Они сорок лет мечтали о свободе, фываолд; и вчера избранные представители еще недавно угнетенного народа наблюдали, как мы, лихие закаленные ветераны, отмечаем два века наших свобод и рыночных отношений. Красно-бело-синий торт и светская болтовня — это, конечно, блага свободы. И все же в этот раз на ежегодном празднике в посольстве 4 июля чувствовалось какое-то общее сомнение. Мысли высокопоставленных венгров прочитывались легко: «Только это мы и получим после всех наших жертв? Вот то, чего нас учили бояться, а мы инстинктивно любили? И все?» А с другой стороны стены: «Что мы сделали в последнее время, чем заслужили этот торт? Если бы для этого нужно было восстать против тирании, хватило бы нас на это?» Какая из сторон выдохлась? Какая готова к будущему? Кто победил? А что дальше? Тутуже есть тысяча слов? А теперь? фываолдждлоавыфываолдждлоавыфываолд; У меня рождается великая мысль, у меня рождается великая мысль, вот она…
— Пойдем пообедаем, когда с этим закончишь, — снова Карен, но в этот раз не в телефон.
Карен Уайтли представилась Джону в первый день его появления на работе, через несколько секунд после его мучительного собеседования с редактором. Она провела его по офису и поделилась своим тайным открытием (сведения из источников, пользующихся доверием), что главный редактор (для своих — просто «главный»), несмотря на австралийский акцент — из Миннеаполиса, журналист-любитель, второй сын одного из самых богатых в мире производителей офисного оборудования.
— Наше маленькое предприятие финансируют электрические степлеры, — разоблачила Карен скороговоркой лучшего оратора школы. И тут же подцепила Джона под руку и представила остальным сотрудникам, точно хозяйка шикарного приема. Продолжение их разговора пошло по схеме, которая была в тот день относительно новой для Джона, но стала знакомой до комизма, по мере того как его будапештская весна перешла в лето: кто как попал в это странное место в этот странный час истории, чего они хотят от своей очевидно временной работы, что мечтают сделать со своими жизнями и с этой внезапно открывшейся перспективой, — тот же глубоко личный разговор, который Джону теперь все время приходится вести с эмигрантами, нередко прямо перед тем, как проститься с собеседником навсегда Вполне понятно, что с того первого дня обоюдной взволнованной откровенности Джон видел в Карен нечто большее, чем говорящий предмет мебели.

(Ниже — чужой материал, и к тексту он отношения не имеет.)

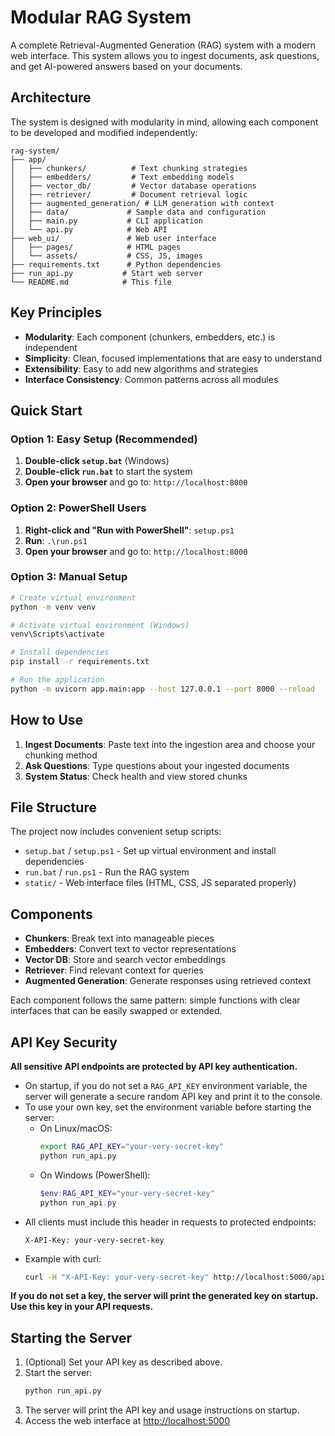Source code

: # Modular RAG System

A complete Retrieval-Augmented Generation (RAG) system with a modern web interface. This system allows you to ingest documents, ask questions, and get AI-powered answers based on your documents.

## Architecture

The system is designed with modularity in mind, allowing each component to be developed and modified independently:

```
rag-system/
├── app/
│   ├── chunkers/          # Text chunking strategies
│   ├── embedders/         # Text embedding models
│   ├── vector_db/         # Vector database operations
│   ├── retriever/         # Document retrieval logic
│   ├── augmented_generation/ # LLM generation with context
│   ├── data/             # Sample data and configuration
│   ├── main.py           # CLI application
│   └── api.py            # Web API
├── web_ui/               # Web user interface
│   ├── pages/            # HTML pages
│   └── assets/           # CSS, JS, images
├── requirements.txt      # Python dependencies
├── run_api.py           # Start web server
└── README.md            # This file
```

## Key Principles

- **Modularity**: Each component (chunkers, embedders, etc.) is independent
- **Simplicity**: Clean, focused implementations that are easy to understand
- **Extensibility**: Easy to add new algorithms and strategies
- **Interface Consistency**: Common patterns across all modules

## Quick Start

### Option 1: Easy Setup (Recommended)
1. **Double-click `setup.bat`** (Windows) 
2. **Double-click `run.bat`** to start the system
3. **Open your browser** and go to: `http://localhost:8000`

### Option 2: PowerShell Users
1. **Right-click and "Run with PowerShell"**: `setup.ps1`
2. **Run**: `.\run.ps1` 
3. **Open your browser** and go to: `http://localhost:8000`

### Option 3: Manual Setup
```bash
# Create virtual environment
python -m venv venv

# Activate virtual environment (Windows)
venv\Scripts\activate

# Install dependencies
pip install -r requirements.txt

# Run the application
python -m uvicorn app.main:app --host 127.0.0.1 --port 8000 --reload
```

## How to Use

1. **Ingest Documents**: Paste text into the ingestion area and choose your chunking method
2. **Ask Questions**: Type questions about your ingested documents  
3. **System Status**: Check health and view stored chunks

## File Structure

The project now includes convenient setup scripts:

- `setup.bat` / `setup.ps1` - Set up virtual environment and install dependencies
- `run.bat` / `run.ps1` - Run the RAG system
- `static/` - Web interface files (HTML, CSS, JS separated properly)

## Components

- **Chunkers**: Break text into manageable pieces
- **Embedders**: Convert text to vector representations
- **Vector DB**: Store and search vector embeddings
- **Retriever**: Find relevant context for queries
- **Augmented Generation**: Generate responses using retrieved context

Each component follows the same pattern: simple functions with clear interfaces that can be easily swapped or extended. 

## API Key Security

**All sensitive API endpoints are protected by API key authentication.**

- On startup, if you do not set a `RAG_API_KEY` environment variable, the server will generate a secure random API key and print it to the console.
- To use your own key, set the environment variable before starting the server:
  - On Linux/macOS:
    ```sh
    export RAG_API_KEY="your-very-secret-key"
    python run_api.py
    ```
  - On Windows (PowerShell):
    ```powershell
    $env:RAG_API_KEY="your-very-secret-key"
    python run_api.py
    ```
- All clients must include this header in requests to protected endpoints:
  ```
  X-API-Key: your-very-secret-key
  ```
- Example with curl:
  ```sh
  curl -H "X-API-Key: your-very-secret-key" http://localhost:5000/api/documents/upload
  ```

**If you do not set a key, the server will print the generated key on startup. Use this key in your API requests.**

## Starting the Server

1. (Optional) Set your API key as described above.
2. Start the server:
   ```sh
   python run_api.py
   ```
3. The server will print the API key and usage instructions on startup.
4. Access the web interface at [http://localhost:5000](http://localhost:5000) 
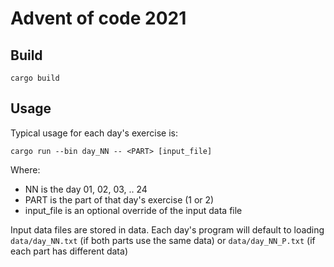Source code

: # Advent of code 2021

## Build

```
cargo build
```

## Usage

Typical usage for each day's exercise is:

```
cargo run --bin day_NN -- <PART> [input_file]
```

Where:

* NN is the day 01, 02, 03, .. 24
* PART is the part of that day's exercise (1 or 2)
* input_file is an optional override of the input data file

Input data files are stored in data.  Each day's program will default to 
loading `data/day_NN.txt` (if both parts use the same data) or 
`data/day_NN_P.txt` (if each part has different data)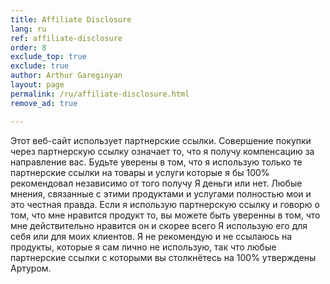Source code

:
 ```yaml
---
title: Affiliate Disclosure
lang: ru
ref: affiliate-disclosure
order: 8
exclude_top: true
exclude: true
author: Arthur Gareginyan
layout: page
permalink: /ru/affiliate-disclosure.html
remove_ad: true

---
```


Этот веб-сайт использует партнерские ссылки. Совершение покупки через партнерскую ссылку означает то, что я получу компенсацию за направление вас. Будьте уверены в том, что я использую только те партнерские ссылки на товары и услуги которые я бы 100% рекомендовал независимо от того получу Я деньги или нет. Любые мнения, связанные с этими продуктами и услугами полностью мои и это честная правда. Если я использую партнерскую ссылку и говорю о том, что мне нравится продукт то, вы можете быть уверенны в том, что мне действительно нравится он и скорее всего Я использую его для себя или для моих клиентов. Я не рекомендую и не ссылаюсь на продукты, которые я сам лично не использую, так что любые партнерские ссылки с которыми вы столкнётесь на 100% утверждены Артуром.

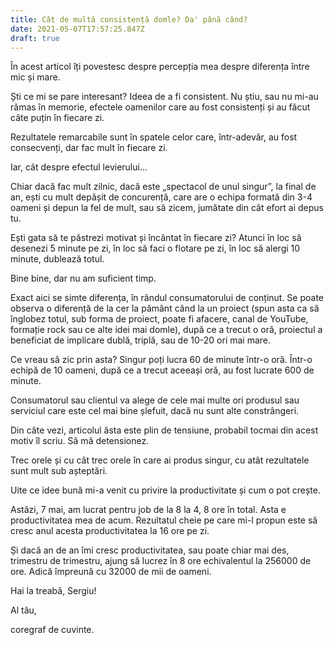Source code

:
 ```yaml
---
title: Cât de multă consistență domle? Da' până când?
date: 2021-05-07T17:57:25.847Z
draft: true
---
```

În acest articol îți povestesc despre percepția mea despre diferența între mic și mare.

Ști ce mi se pare interesant? Ideea de a fi consistent. Nu știu, sau nu mi-au rămas în memorie, efectele oamenilor care au fost consistenți și au făcut câte puțin în fiecare zi.

Rezultatele remarcabile sunt în spatele celor care, într-adevăr, au fost consecvenți, dar fac mult în fiecare zi.

Iar, cât despre efectul levierului...

Chiar dacă fac mult zilnic, dacă este „spectacol de unul singur”, la final de an, ești cu mult depășit de concurență, care are o echipa formată din 3-4 oameni și depun la fel de mult, sau să zicem, jumătate din cât efort ai depus tu.

Ești gata să te păstrezi motivat și încântat în fiecare zi? Atunci în loc să desenezi 5 minute pe zi, în loc să faci o flotare pe zi, în loc să alergi 10 minute, dublează totul.

Bine bine, dar nu am suficient timp.

Exact aici se simte diferența, în rândul consumatorului de conținut. Se poate observa o diferență de la cer la pământ când la un proiect (spun asta ca să înglobez totul, sub forma de proiect, poate fi afacere, canal de YouTube, formație rock sau ce alte idei mai domle), după ce a trecut o oră, proiectul a beneficiat de implicare dublă, triplă, sau de 10-20 ori mai mare.

Ce vreau să zic prin asta? Singur poți lucra 60 de minute într-o oră. Într-o echipă de 10 oameni, după ce a trecut aceeași oră, au fost lucrate 600 de minute.

Consumatorul sau clientul va alege de cele mai multe ori produsul sau serviciul care este cel mai bine șlefuit, dacă nu sunt alte constrângeri.

Din câte vezi, articolul ăsta este plin de tensiune, probabil tocmai din acest motiv îl scriu. Să mă detensionez.

Trec orele și cu cât trec orele în care ai produs singur, cu atât rezultatele sunt mult sub așteptări.

Uite ce idee bună mi-a venit cu privire la productivitate și cum o pot crește.

Astăzi, 7 mai, am lucrat pentru job de la 8 la 4, 8 ore în total. Asta e productivitatea mea de acum. Rezultatul cheie pe care mi-l propun este să cresc anul acesta productivitatea la 16 ore pe zi.

Și dacă an de an îmi cresc productivitatea, sau poate chiar mai des, trimestru de trimestru, ajung să lucrez în 8 ore echivalentul la 256000 de ore. Adică împreună cu 32000 de mii de oameni.

Hai la treabă, Sergiu!

Al tău,

coregraf de cuvinte.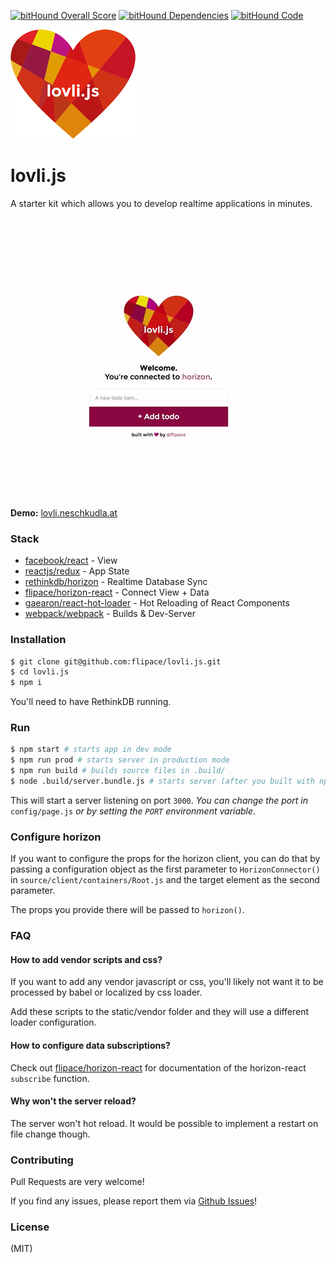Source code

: [![bitHound Overall Score](https://www.bithound.io/github/flipace/lovli.js/badges/score.svg)](https://www.bithound.io/github/flipace/lovli.js)
[![bitHound Dependencies](https://www.bithound.io/github/flipace/lovli.js/badges/dependencies.svg)](https://www.bithound.io/github/flipace/lovli.js/master/dependencies/npm)
[![bitHound Code](https://www.bithound.io/github/flipace/lovli.js/badges/code.svg)](https://www.bithound.io/github/flipace/lovli.js)

![lovli.js](static/images/logo-small.png)
# lovli.js
A starter kit which allows you to develop realtime applications in minutes.

![lovli.js Preview](static/images/preview.gif)

**Demo:** [lovli.neschkudla.at](http://lovli.neschkudla.at/)

### Stack

- [facebook/react](https://github.com/facebook/react) - View
- [reactjs/redux](https://github.com/reactjs/redux) - App State
- [rethinkdb/horizon](https://github.com/rethinkdb/horizon) - Realtime Database Sync
- [flipace/horizon-react](https://github.com/flipace/horizon-react) - Connect View + Data
- [gaearon/react-hot-loader](https://github.com/gaearon/react-hot-loader) - Hot Reloading of React Components
- [webpack/webpack](https://github.com/webpack/webpack) - Builds & Dev-Server

### Installation
``` bash
$ git clone git@github.com:flipace/lovli.js.git
$ cd lovli.js
$ npm i
```

You'll need to have RethinkDB running.

### Run
``` bash
$ npm start # starts app in dev mode
$ npm run prod # starts server in production mode
$ npm run build # builds source files in .build/
$ node .build/server.bundle.js # starts server (after you built with npm run build)
```

This will start a server listening on port ```3000```.
*You can change the port in* ```config/page.js``` *or by setting the ```PORT``` environment variable*.

### Configure horizon
If you want to configure the props for the horizon client, you can do that
by passing a configuration object as the first parameter to ```HorizonConnector()``` in ```source/client/containers/Root.js``` and the target element as the second parameter.

The props you provide there will be passed to ```horizon()```.

### FAQ

#### How to add vendor scripts and css?
If you want to add any vendor javascript or css, you'll likely not want it to be processed by
babel or localized by css loader.

Add these scripts to the static/vendor folder and they will use a different loader configuration.

#### How to configure data subscriptions?
Check out [flipace/horizon-react](https://github.com/flipace/horizon-react) for documentation of the
horizon-react ```subscribe``` function.

#### Why won't the server reload?
The server won't hot reload. It would be possible to implement a restart on file change though.

### Contributing
Pull Requests are very welcome!

If you find any issues, please report them via [Github Issues](https://github.com/flipace/lovli.js/issues)!

### License
(MIT)
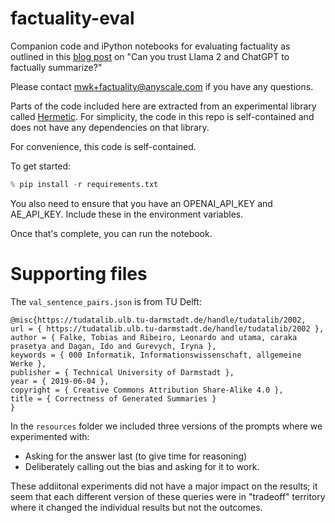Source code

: # factuality-eval
Companion code and iPython notebooks for evaluating factuality as outlined
in this [blog post](https://www.anyscale.com/blog/llama-2-is-about-as-factually-accurate-as-gpt-4-for-summaries-and-is-30x-cheaper) 
on "Can you trust Llama 2 and ChatGPT to factually summarize?"

Please contact mwk+factuality@anyscale.com if you have any questions. 

Parts of the code included here are extracted from an experimental library called [Hermetic](https://github.com/anyscale/hermetic). 
For simplicity, the code in this repo is self-contained and does not have any dependencies on that library. 


For convenience, this code is self-contained. 

To get started: 
```python
% pip install -r requirements.txt
```

You also need to ensure that you have an OPENAI_API_KEY and AE_API_KEY. 
Include these in the environment variables. 

Once that's complete, you can run the notebook. 


# Supporting files
The `val_sentence_pairs.json` is from TU Delft: 

```
@misc{https://tudatalib.ulb.tu-darmstadt.de/handle/tudatalib/2002,
url = { https://tudatalib.ulb.tu-darmstadt.de/handle/tudatalib/2002 },
author = { Falke, Tobias and Ribeiro, Leonardo and utama, caraka prasetya and Dagan, Ido and Gurevych, Iryna },
keywords = { 000 Informatik, Informationswissenschaft, allgemeine Werke },
publisher = { Technical University of Darmstadt },
year = { 2019-06-04 },
copyright = { Creative Commons Attribution Share-Alike 4.0 },
title = { Correctness of Generated Summaries }
}
```

In the `resources` folder we included three versions of the prompts where we experimented with: 

* Asking for the answer last (to give time for reasoning)
* Deliberately calling out the bias and asking for it to work. 

These addiitonal experiments did not have a major impact on the results; it seem that each 
different version of these queries were in "tradeoff" territory where it changed the individual
results but not the outcomes. 




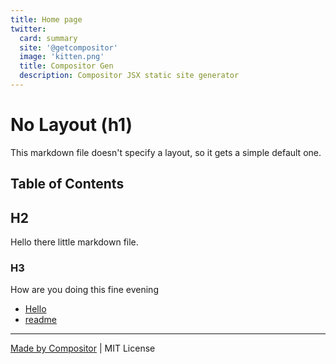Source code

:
 ```yaml
---
title: Home page
twitter:
  card: summary
  site: '@getcompositor'
  image: 'kitten.png'
  title: Compositor Gen
  description: Compositor JSX static site generator
---
```


# No Layout (h1)

This markdown file doesn't specify a layout, so it gets a simple default one.

## Table of Contents

## H2

Hello there little markdown file.

### H3

How are you doing this fine evening

- [Hello](hello)
- [readme](readme)

---

[Made by Compositor](https://compositor.io/)
|
MIT License
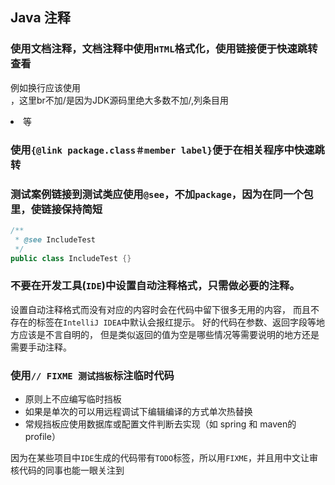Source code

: ## Java 注释

### 使用文档注释，文档注释中使用`HTML`格式化，使用链接便于快速跳转查看

例如换行应该使用<br>，这里br不加/是因为JDK源码里绝大多数不加/,列条目用<li>等

### 使用`{@link package.class＃member label}`便于在相关程序中快速跳转

### 测试案例链接到测试类应使用`@see`，不加`package`，因为在同一个包里，使链接保持简短

```java
/**
 * @see IncludeTest
 */
public class IncludeTest {}
```


### 不要在开发工具(`IDE`)中设置自动注释格式，只需做必要的注释。

设置自动注释格式而没有对应的内容时会在代码中留下很多无用的内容，
而且不存在的标签在`IntelliJ IDEA`中默认会报红提示。
好的代码在参数、返回字段等地方应该是不言自明的，
但是类似返回的值为空是哪些情况等需要说明的地方还是需要手动注释。


### 使用`// FIXME 测试挡板`标注临时代码

- 原则上不应编写临时挡板
- 如果是单次的可以用远程调试下编辑编译的方式单次热替换
- 常规挡板应使用数据库或配置文件判断去实现（如 spring 和 maven的 profile）

因为在某些项目中`IDE`生成的代码带有`TODO`标签，所以用`FIXME`，并且用中文让审核代码的同事也能一眼关注到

Набросав вполне рабочий, пусть и скрипуче-напыщенный черновик, Джон оказывается вместе с Карен в ресторане рядом с редакцией — это одно из многих десятков старых государственных заведений, где вяло подают одинаковую, едва съедобную еду. Они сидят над состряпанными командной экономикой салатами и включенным в пятилетний план паприкашем, Джон то включается, то отключается от оживленного монолога Карен. Чтобы кипели котлы разговора, ей нужно совсем немного топлива. Джон слушает, мыкая и гмыкая. Она описывает детство в Нью-Йорке, колледж в Пенсильвании, упоминает венгерского бойфренда. Нет, не то чтобы бойфренда, «короткая связь, — вздох пресыщения, красно-оранжевая курятина на вилке зависла прямо напротив ее рта, — чего, как я начинаю думать, только и стоят все венгры, понимаешь?»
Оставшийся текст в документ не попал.